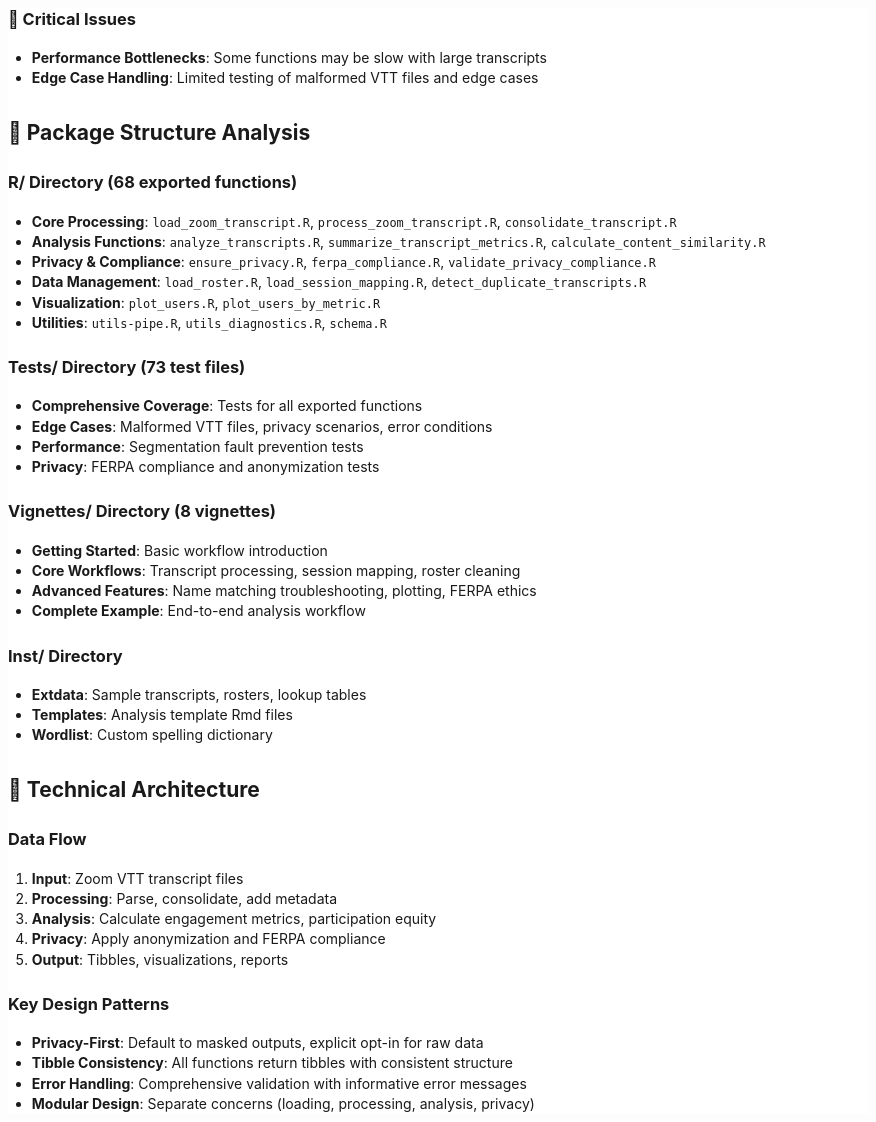 ### 🚨 Critical Issues
- **Performance Bottlenecks**: Some functions may be slow with large transcripts
- **Edge Case Handling**: Limited testing of malformed VTT files and edge cases

## 📁 Package Structure Analysis

### R/ Directory (68 exported functions)
- **Core Processing**: `load_zoom_transcript.R`, `process_zoom_transcript.R`, `consolidate_transcript.R`
- **Analysis Functions**: `analyze_transcripts.R`, `summarize_transcript_metrics.R`, `calculate_content_similarity.R`
- **Privacy & Compliance**: `ensure_privacy.R`, `ferpa_compliance.R`, `validate_privacy_compliance.R`
- **Data Management**: `load_roster.R`, `load_session_mapping.R`, `detect_duplicate_transcripts.R`
- **Visualization**: `plot_users.R`, `plot_users_by_metric.R`
- **Utilities**: `utils-pipe.R`, `utils_diagnostics.R`, `schema.R`

### Tests/ Directory (73 test files)
- **Comprehensive Coverage**: Tests for all exported functions
- **Edge Cases**: Malformed VTT files, privacy scenarios, error conditions
- **Performance**: Segmentation fault prevention tests
- **Privacy**: FERPA compliance and anonymization tests

### Vignettes/ Directory (8 vignettes)
- **Getting Started**: Basic workflow introduction
- **Core Workflows**: Transcript processing, session mapping, roster cleaning
- **Advanced Features**: Name matching troubleshooting, plotting, FERPA ethics
- **Complete Example**: End-to-end analysis workflow

### Inst/ Directory
- **Extdata**: Sample transcripts, rosters, lookup tables
- **Templates**: Analysis template Rmd files
- **Wordlist**: Custom spelling dictionary

## 🔧 Technical Architecture

### Data Flow
1. **Input**: Zoom VTT transcript files
2. **Processing**: Parse, consolidate, add metadata
3. **Analysis**: Calculate engagement metrics, participation equity
4. **Privacy**: Apply anonymization and FERPA compliance
5. **Output**: Tibbles, visualizations, reports

### Key Design Patterns
- **Privacy-First**: Default to masked outputs, explicit opt-in for raw data
- **Tibble Consistency**: All functions return tibbles with consistent structure
- **Error Handling**: Comprehensive validation with informative error messages
- **Modular Design**: Separate concerns (loading, processing, analysis, privacy)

* * * * * * * * *

### What the task asks
Please write out, exactly as they appear above, only the lines in the stretch from the line with "### Data Flow" through the line with "### Key Design Patterns".

### Reply to the exercise
### Data Flow
1. **Input**: Zoom VTT transcript files
2. **Processing**: Parse, consolidate, add metadata
3. **Analysis**: Calculate engagement metrics, participation equity
4. **Privacy**: Apply anonymization and FERPA compliance
5. **Output**: Tibbles, visualizations, reports

### Key Design Patterns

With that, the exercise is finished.